### DATA FOR THIS TASK

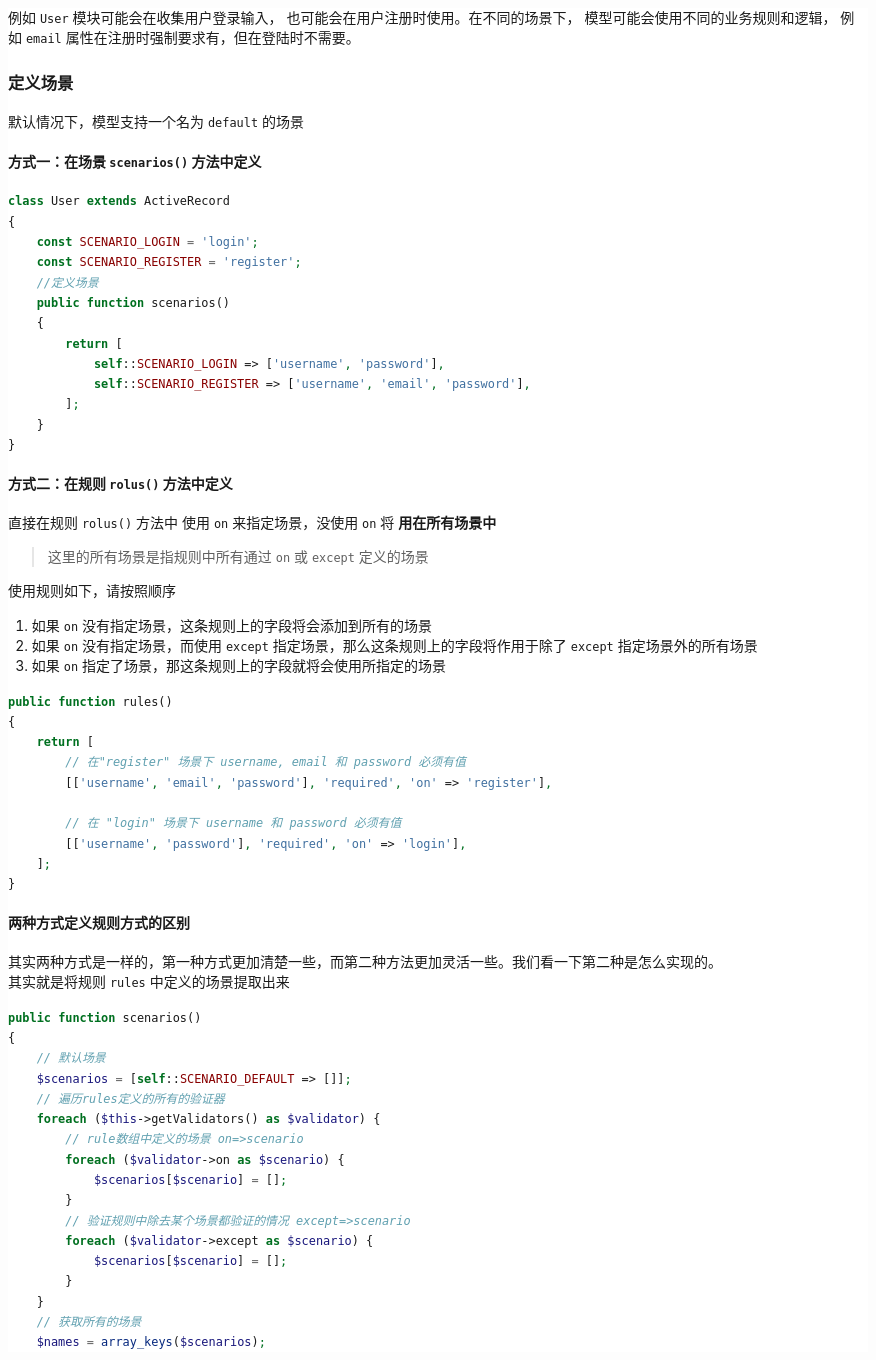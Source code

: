 例如 `User` 模块可能会在收集用户登录输入， 也可能会在用户注册时使用。在不同的场景下， 模型可能会使用不同的业务规则和逻辑， 例如 `email` 属性在注册时强制要求有，但在登陆时不需要。  

### 定义场景  
默认情况下，模型支持一个名为 `default` 的场景  

#### 方式一：在场景 `scenarios()` 方法中定义  
```php
class User extends ActiveRecord
{
    const SCENARIO_LOGIN = 'login';
    const SCENARIO_REGISTER = 'register';
    //定义场景  
    public function scenarios()
    {
        return [
            self::SCENARIO_LOGIN => ['username', 'password'],
            self::SCENARIO_REGISTER => ['username', 'email', 'password'],
        ];
    }
}
```
#### 方式二：在规则 `rolus()` 方法中定义
直接在规则 `rolus()` 方法中 使用 `on` 来指定场景，没使用 `on` 将 **用在所有场景中**    
> 这里的所有场景是指规则中所有通过 `on` 或 `except` 定义的场景  

使用规则如下，请按照顺序  
1. 如果 `on` 没有指定场景，这条规则上的字段将会添加到所有的场景  
2. 如果 `on` 没有指定场景，而使用 `except` 指定场景，那么这条规则上的字段将作用于除了 `except` 指定场景外的所有场景  
3. 如果 `on` 指定了场景，那这条规则上的字段就将会使用所指定的场景  

```php
public function rules()
{
    return [
        // 在"register" 场景下 username, email 和 password 必须有值
        [['username', 'email', 'password'], 'required', 'on' => 'register'],

        // 在 "login" 场景下 username 和 password 必须有值
        [['username', 'password'], 'required', 'on' => 'login'],
    ];
}
```
#### 两种方式定义规则方式的区别   
其实两种方式是一样的，第一种方式更加清楚一些，而第二种方法更加灵活一些。我们看一下第二种是怎么实现的。  
其实就是将规则 `rules` 中定义的场景提取出来
```php
public function scenarios()
{
    // 默认场景
    $scenarios = [self::SCENARIO_DEFAULT => []];
    // 遍历rules定义的所有的验证器
    foreach ($this->getValidators() as $validator) {
        // rule数组中定义的场景 on=>scenario
        foreach ($validator->on as $scenario) {
            $scenarios[$scenario] = [];
        }
        // 验证规则中除去某个场景都验证的情况 except=>scenario
        foreach ($validator->except as $scenario) {
            $scenarios[$scenario] = [];
        }
    }
    // 获取所有的场景
    $names = array_keys($scenarios);

```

######

## TASK PROMPT
Please show the lines in the entries above that hold the string "rolus".

## ANSWER AREA
#### 方式二：在规则 `rolus()` 方法中定义
直接在规则 `rolus()` 方法中 使用 `on` 来指定场景，没使用 `on` 将 **用在所有场景中**    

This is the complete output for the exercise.